#### Task brief:
Lines with the string "bootstrap" in the data below: report how many there are, and write nothing but the number.

Source texts of formatted documents
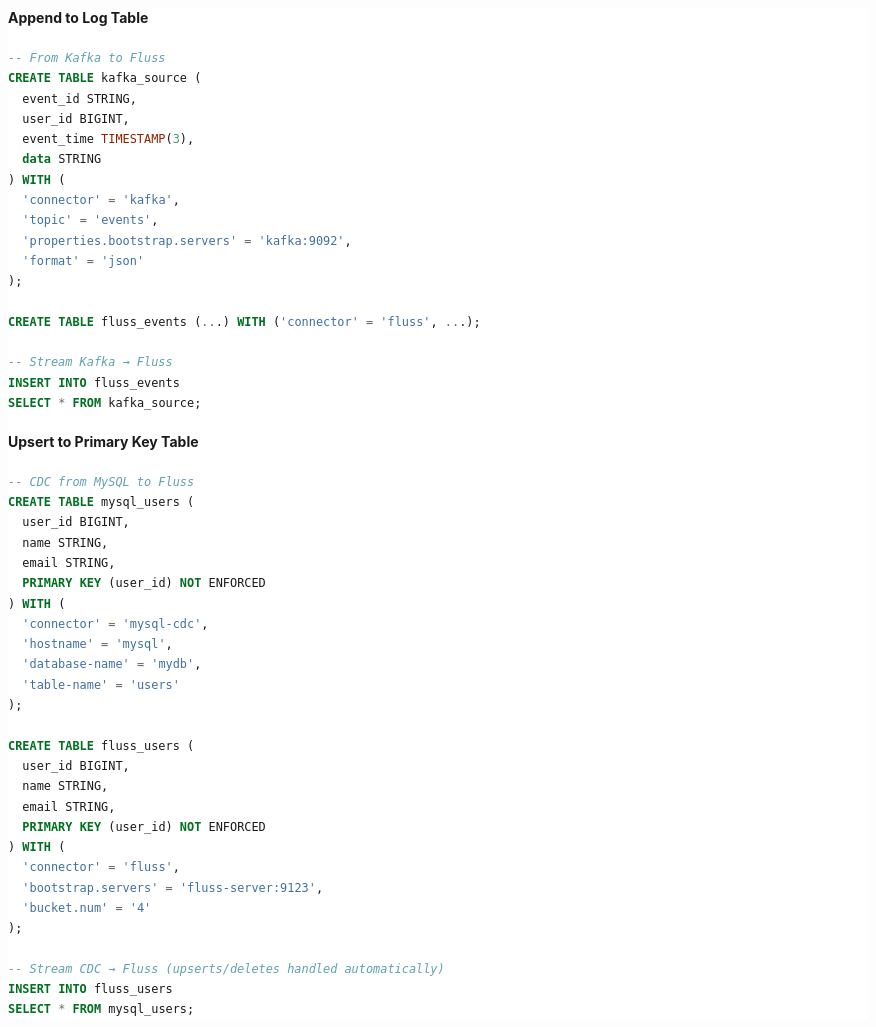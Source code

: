 #### Append to Log Table

```sql
-- From Kafka to Fluss
CREATE TABLE kafka_source (
  event_id STRING,
  user_id BIGINT,
  event_time TIMESTAMP(3),
  data STRING
) WITH (
  'connector' = 'kafka',
  'topic' = 'events',
  'properties.bootstrap.servers' = 'kafka:9092',
  'format' = 'json'
);

CREATE TABLE fluss_events (...) WITH ('connector' = 'fluss', ...);

-- Stream Kafka → Fluss
INSERT INTO fluss_events
SELECT * FROM kafka_source;
```

#### Upsert to Primary Key Table

```sql
-- CDC from MySQL to Fluss
CREATE TABLE mysql_users (
  user_id BIGINT,
  name STRING,
  email STRING,
  PRIMARY KEY (user_id) NOT ENFORCED
) WITH (
  'connector' = 'mysql-cdc',
  'hostname' = 'mysql',
  'database-name' = 'mydb',
  'table-name' = 'users'
);

CREATE TABLE fluss_users (
  user_id BIGINT,
  name STRING,
  email STRING,
  PRIMARY KEY (user_id) NOT ENFORCED
) WITH (
  'connector' = 'fluss',
  'bootstrap.servers' = 'fluss-server:9123',
  'bucket.num' = '4'
);

-- Stream CDC → Fluss (upserts/deletes handled automatically)
INSERT INTO fluss_users
SELECT * FROM mysql_users;
```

#### Task response:
2